List your practice for sale as a Practice Transition Opportunity in the WSBA Career Center. Visit jobs.wsba.org and select "Post a Job" to begin.
It is free to list your practice for sale — just enter coupon code 60911657 during the check out process.
View our detailed instructions on posting your practice for sale.
CPAs, CFAs, bankers, business brokers, valuation firms and a variety of business consultants and advisors are available to assist both sellers and buyers with determining a fair value for such a transaction and advising on financing options.
What’s being transferred in a buy-sell or buy-in transaction can be separated into two components that should be valued separately:
Business value. The “business” valuation typically includes hard assets such as cash, equipment, furniture, leaseholds, and the like, less outstanding debt or lease obligations that are a part of the practice.
Goodwill.

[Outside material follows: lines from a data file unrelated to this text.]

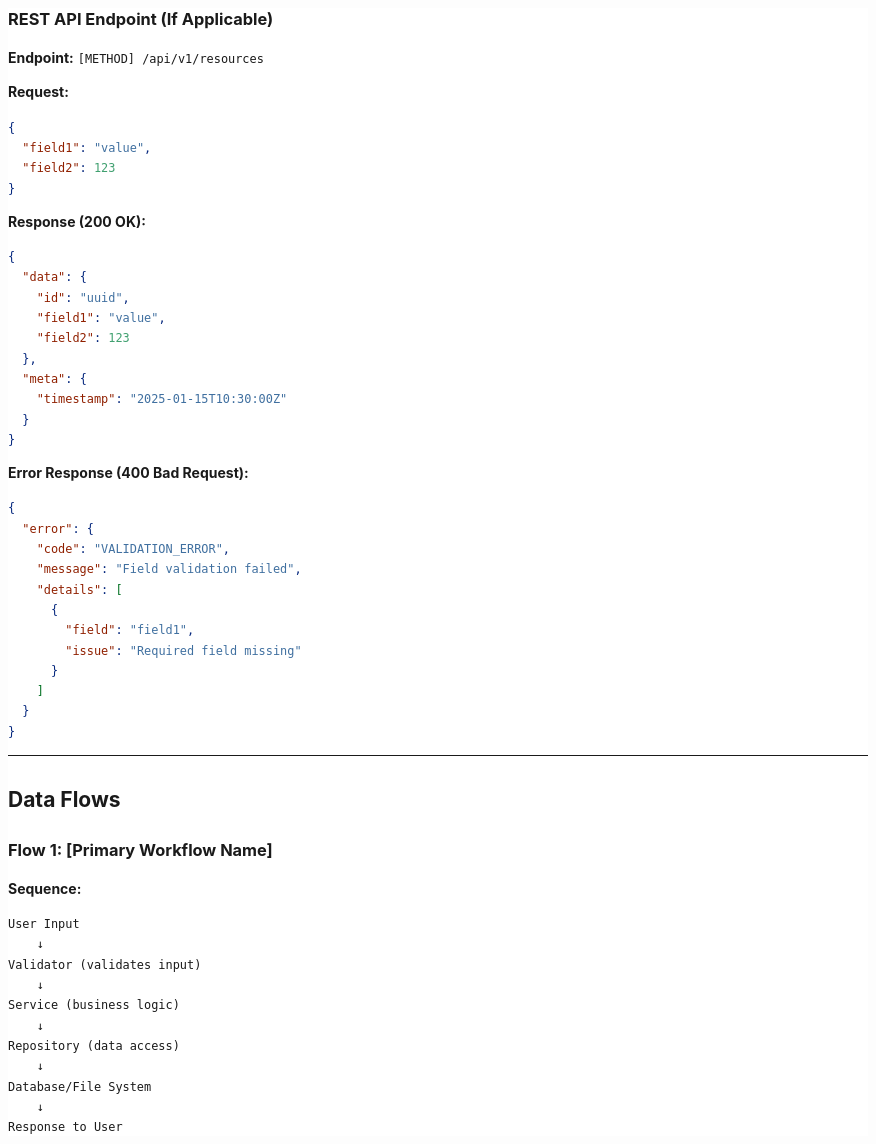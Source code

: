 ### REST API Endpoint (If Applicable)

**Endpoint:** `[METHOD] /api/v1/resources`

**Request:**
```json
{
  "field1": "value",
  "field2": 123
}
```

**Response (200 OK):**
```json
{
  "data": {
    "id": "uuid",
    "field1": "value",
    "field2": 123
  },
  "meta": {
    "timestamp": "2025-01-15T10:30:00Z"
  }
}
```

**Error Response (400 Bad Request):**
```json
{
  "error": {
    "code": "VALIDATION_ERROR",
    "message": "Field validation failed",
    "details": [
      {
        "field": "field1",
        "issue": "Required field missing"
      }
    ]
  }
}
```

---

## Data Flows

### Flow 1: [Primary Workflow Name]

**Sequence:**
```
User Input
    ↓
Validator (validates input)
    ↓
Service (business logic)
    ↓
Repository (data access)
    ↓
Database/File System
    ↓
Response to User
```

Goodwill can be broken down into “professional goodwill” and “practice goodwill.” The former relates to the personal reputation or skill of the owner/seller and cannot be easily transferable to a buyer. A firm with an established history and distinguished reputation can attract clientele without relying solely on the visibility of an individual attorney.
One question to ask yourself is whether you wish to leave your practice quickly or prefer a longer transition.
Short Practice Transition
If you see selling your practice to be a short term transition, the sale may be principally some combination of fixed assets (computers, office equipment, etc.), and “good will”.
As a general rule, the more urgent the desire to sell, the lower the price will be; the less urgency, the greater the potential price can be.
Gradual Practice Transition
It is often in the best interest of both buyer and seller for there to be a period of transition. A longer, more active transition provides an opportunity to introduce and assist the buyer with establishing relationships with clients and staff. It is also one way to make a small or personal practice “marketable”.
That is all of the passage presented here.